The Mind of Mr. J.G. Reeder is a British television series which was originally broadcast on ITV in two series from 1969 to 1971. It is based on a series of novels and short stories written by Edgar Wallace featuring the character of J.G. Reeder, who had appeared in several film adaptations in the late 1930s. Sixteen episodes were made, all but two in black-and-white.
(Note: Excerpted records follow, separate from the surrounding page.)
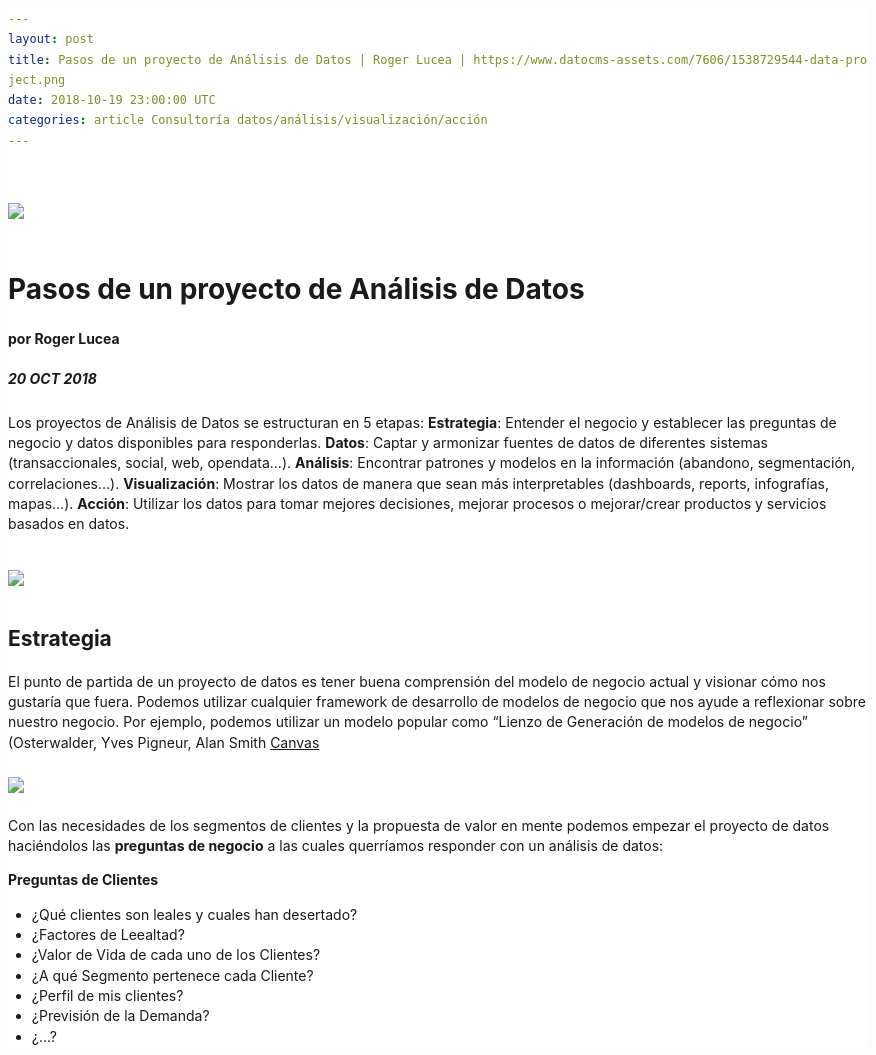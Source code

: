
 ```yaml
---
layout: post
title: Pasos de un proyecto de Análisis de Datos | Roger Lucea | https://www.datocms-assets.com/7606/1538729544-data-project.png
date: 2018-10-19 23:00:00 UTC
categories: article Consultoría datos/análisis/visualización/acción
---
```


# ![](https://www.datocms-assets.com/7606/1538729544-data-project.png)

# Pasos de un proyecto de Análisis de Datos

#### por Roger Lucea
##### 20 OCT 2018

Los proyectos de Análisis de Datos se estructuran en 5 etapas:
**Estrategia**: Entender el negocio y establecer las preguntas de negocio y datos disponibles para responderlas.
**Datos**: Captar y armonizar fuentes de datos de diferentes sistemas (transaccionales, social, web, opendata…).
**Análisis**: Encontrar patrones y modelos en la información (abandono, segmentación, correlaciones…).
**Visualización**: Mostrar los datos de manera que sean más interpretables (dashboards, reports, infografías, mapas…).
**Acción**: Utilizar los datos para tomar mejores decisiones, mejorar procesos o mejorar/crear productos y servicios basados en datos.

## ![](https://www.datocms-assets.com/7606/1538729694-data-project-steps.png)

## Estrategia
El punto de partida de un proyecto de datos es tener buena comprensión del modelo de negocio actual y visionar cómo nos gustaría que fuera. Podemos utilizar cualquier framework de desarrollo de modelos de negocio que nos ayude a reflexionar sobre nuestro negocio. Por ejemplo, podemos utilizar un modelo popular como “Lienzo de Generación de modelos de negocio” (Osterwalder, Yves Pigneur, Alan Smith [Canvas](https://strategyzer.com/canvas)

### ![](https://www.datocms-assets.com/7606/1538731833-canvas-negocio.png)

Con las necesidades de los segmentos de clientes y la propuesta de valor en mente podemos empezar el proyecto de datos haciéndolos las **preguntas de negocio** a las cuales querríamos responder con un análisis de datos:

**Preguntas de Clientes**
* ¿Qué clientes son leales y cuales han desertado?
* ¿Factores de Leealtad?
* ¿Valor de Vida de cada uno de los Clientes?
* ¿A qué Segmento pertenece cada Cliente?
* ¿Perfil de mis clientes?
* ¿Previsión de la Demanda?
* ¿...?
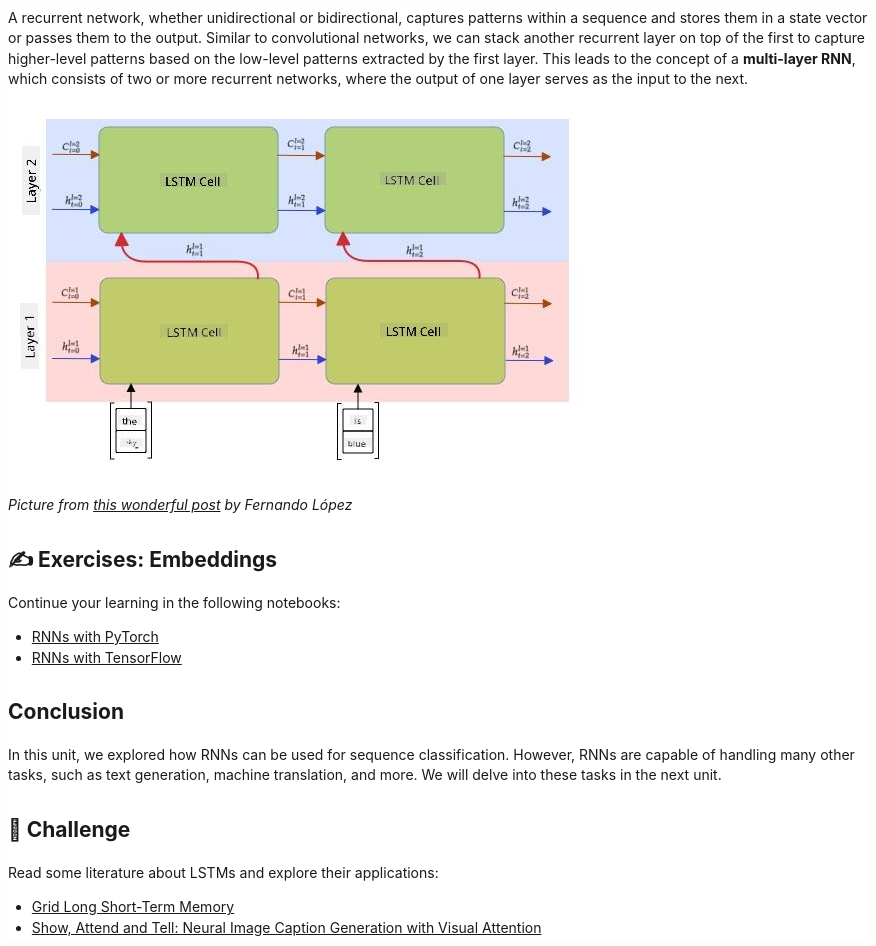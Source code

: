 A recurrent network, whether unidirectional or bidirectional, captures patterns within a sequence and stores them in a state vector or passes them to the output. Similar to convolutional networks, we can stack another recurrent layer on top of the first to capture higher-level patterns based on the low-level patterns extracted by the first layer. This leads to the concept of a **multi-layer RNN**, which consists of two or more recurrent networks, where the output of one layer serves as the input to the next.

![Image showing a Multilayer long-short-term-memory- RNN](../../../../../translated_images/multi-layer-lstm.dd975e29bb2a59fe58b429db833932d734c81f211cad2783797a9608984acb8c.en.jpg)

*Picture from [this wonderful post](https://towardsdatascience.com/from-a-lstm-cell-to-a-multilayer-lstm-network-with-pytorch-2899eb5696f3) by Fernando López*

## ✍️ Exercises: Embeddings

Continue your learning in the following notebooks:

* [RNNs with PyTorch](RNNPyTorch.ipynb)
* [RNNs with TensorFlow](RNNTF.ipynb)

## Conclusion

In this unit, we explored how RNNs can be used for sequence classification. However, RNNs are capable of handling many other tasks, such as text generation, machine translation, and more. We will delve into these tasks in the next unit.

## 🚀 Challenge

Read some literature about LSTMs and explore their applications:

- [Grid Long Short-Term Memory](https://arxiv.org/pdf/1507.01526v1.pdf)
- [Show, Attend and Tell: Neural Image Caption
Generation with Visual Attention](https://arxiv.org/pdf/1502.03044v2.pdf)
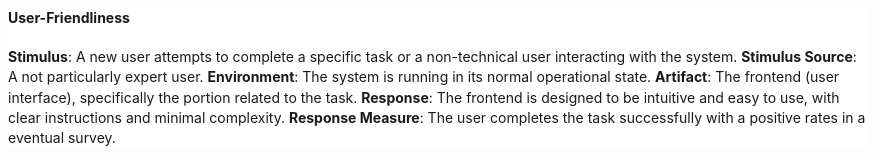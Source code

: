 #### User-Friendliness

**Stimulus**: A new user attempts to complete a specific task or a non-technical user interacting with the system.
**Stimulus Source**: A not particularly expert user.
**Environment**: The system is running in its normal operational state.
**Artifact**: The frontend (user interface), specifically the portion related to the task.
**Response**: The frontend is designed to be intuitive and easy to use, with clear instructions and minimal complexity.
**Response Measure**: The user completes the task successfully with a positive rates in a eventual survey.
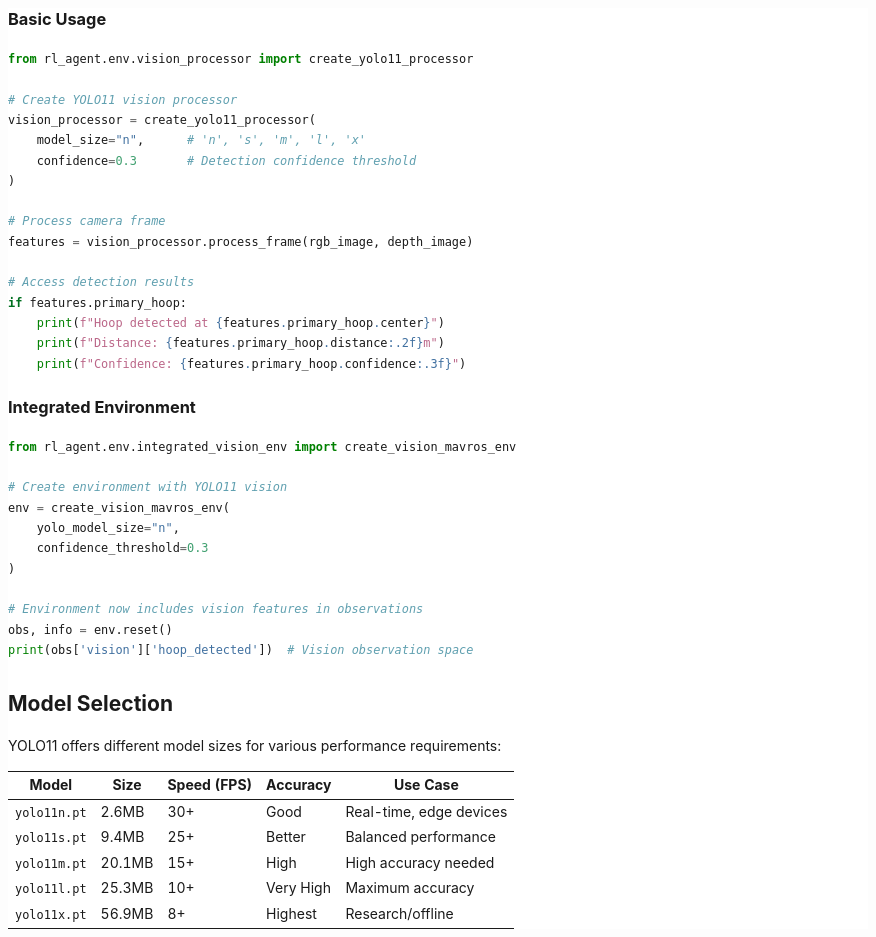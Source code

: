 ### Basic Usage

```python
from rl_agent.env.vision_processor import create_yolo11_processor

# Create YOLO11 vision processor
vision_processor = create_yolo11_processor(
    model_size="n",      # 'n', 's', 'm', 'l', 'x'
    confidence=0.3       # Detection confidence threshold
)

# Process camera frame
features = vision_processor.process_frame(rgb_image, depth_image)

# Access detection results
if features.primary_hoop:
    print(f"Hoop detected at {features.primary_hoop.center}")
    print(f"Distance: {features.primary_hoop.distance:.2f}m")
    print(f"Confidence: {features.primary_hoop.confidence:.3f}")
```

### Integrated Environment

```python
from rl_agent.env.integrated_vision_env import create_vision_mavros_env

# Create environment with YOLO11 vision
env = create_vision_mavros_env(
    yolo_model_size="n",
    confidence_threshold=0.3
)

# Environment now includes vision features in observations
obs, info = env.reset()
print(obs['vision']['hoop_detected'])  # Vision observation space
```

## Model Selection

YOLO11 offers different model sizes for various performance requirements:

| Model | Size | Speed (FPS) | Accuracy | Use Case |
|-------|------|-------------|----------|-----------|
| `yolo11n.pt` | 2.6MB | 30+ | Good | Real-time, edge devices |
| `yolo11s.pt` | 9.4MB | 25+ | Better | Balanced performance |
| `yolo11m.pt` | 20.1MB | 15+ | High | High accuracy needed |
| `yolo11l.pt` | 25.3MB | 10+ | Very High | Maximum accuracy |
| `yolo11x.pt` | 56.9MB | 8+ | Highest | Research/offline |
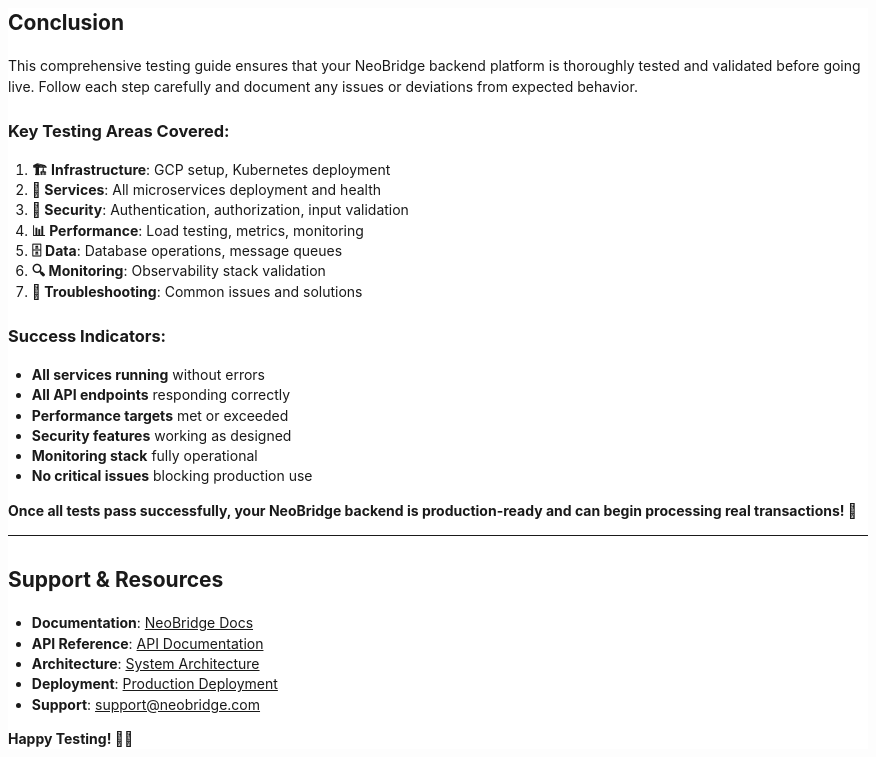 
## Conclusion

This comprehensive testing guide ensures that your NeoBridge backend platform is thoroughly tested and validated before going live. Follow each step carefully and document any issues or deviations from expected behavior.

### Key Testing Areas Covered:

1. **🏗️ Infrastructure**: GCP setup, Kubernetes deployment
2. **🔌 Services**: All microservices deployment and health
3. **🔐 Security**: Authentication, authorization, input validation
4. **📊 Performance**: Load testing, metrics, monitoring
5. **🗄️ Data**: Database operations, message queues
6. **🔍 Monitoring**: Observability stack validation
7. **🚨 Troubleshooting**: Common issues and solutions

### Success Indicators:

- **All services running** without errors
- **All API endpoints** responding correctly
- **Performance targets** met or exceeded
- **Security features** working as designed
- **Monitoring stack** fully operational
- **No critical issues** blocking production use

**Once all tests pass successfully, your NeoBridge backend is production-ready and can begin processing real transactions! 🚀**

---

## Support & Resources

- **Documentation**: [NeoBridge Docs](Docs/README.md)
- **API Reference**: [API Documentation](Docs/API/README.md)
- **Architecture**: [System Architecture](Docs/Architecture/System-Architecture.md)
- **Deployment**: [Production Deployment](Docs/Deployment/neobridge-production-deployment-guide.md)
- **Support**: [support@neobridge.com](mailto:support@neobridge.com)

**Happy Testing! 🧪✨**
Reeder is a mild-mannered employee at the Department of Public Prosecutions with an extraordinary gift for solving complex crimes. He is played by Hugh Burden, working under the overbearing Sir Jason Toovey (Willoughby Goddard). It is set in the 1920s, when the stories were originally written, and the graphics of the opening credits reflect this Jazz Age setting.

The series has been released in Region 2 DVD.

==Cast==

===Main===
- Hugh Burden as Mr. J.G. Reeder
- Willoughby Goddard as Sir Jason Toovey
- Mona Bruce as Mrs. Houchin
- Gillian Lewis as Miss Belman
- Virginia Stride as Margaret Belman
- Windsor Davies as Chief Inspector Pyne
- Mark Dignam as Lord Nettlefold
- Geoffrey Lumsden as Lord Rothbard
- Alison McMurdo as Miss Pangbourne
- Harry Towb as Lew Kassio
- David Steuart as judge
- Amanda Barrie as Ethel Gibson

===Guests===
- Petronella Barker as Miss Trottington-Fox
- Madeline Smith as Miss Clutterbuck
- Hildegarde Neil as Marylou Plessy
- Michael Bates as Ras Lal Punjabi
- Dino Shafeek as Second Priest
- Mark Edwards
- Victor Woolf
- Jennifer Wilson

==See also==
- Mr. Reeder in Room 13 (1938)
- Room 13 (1964)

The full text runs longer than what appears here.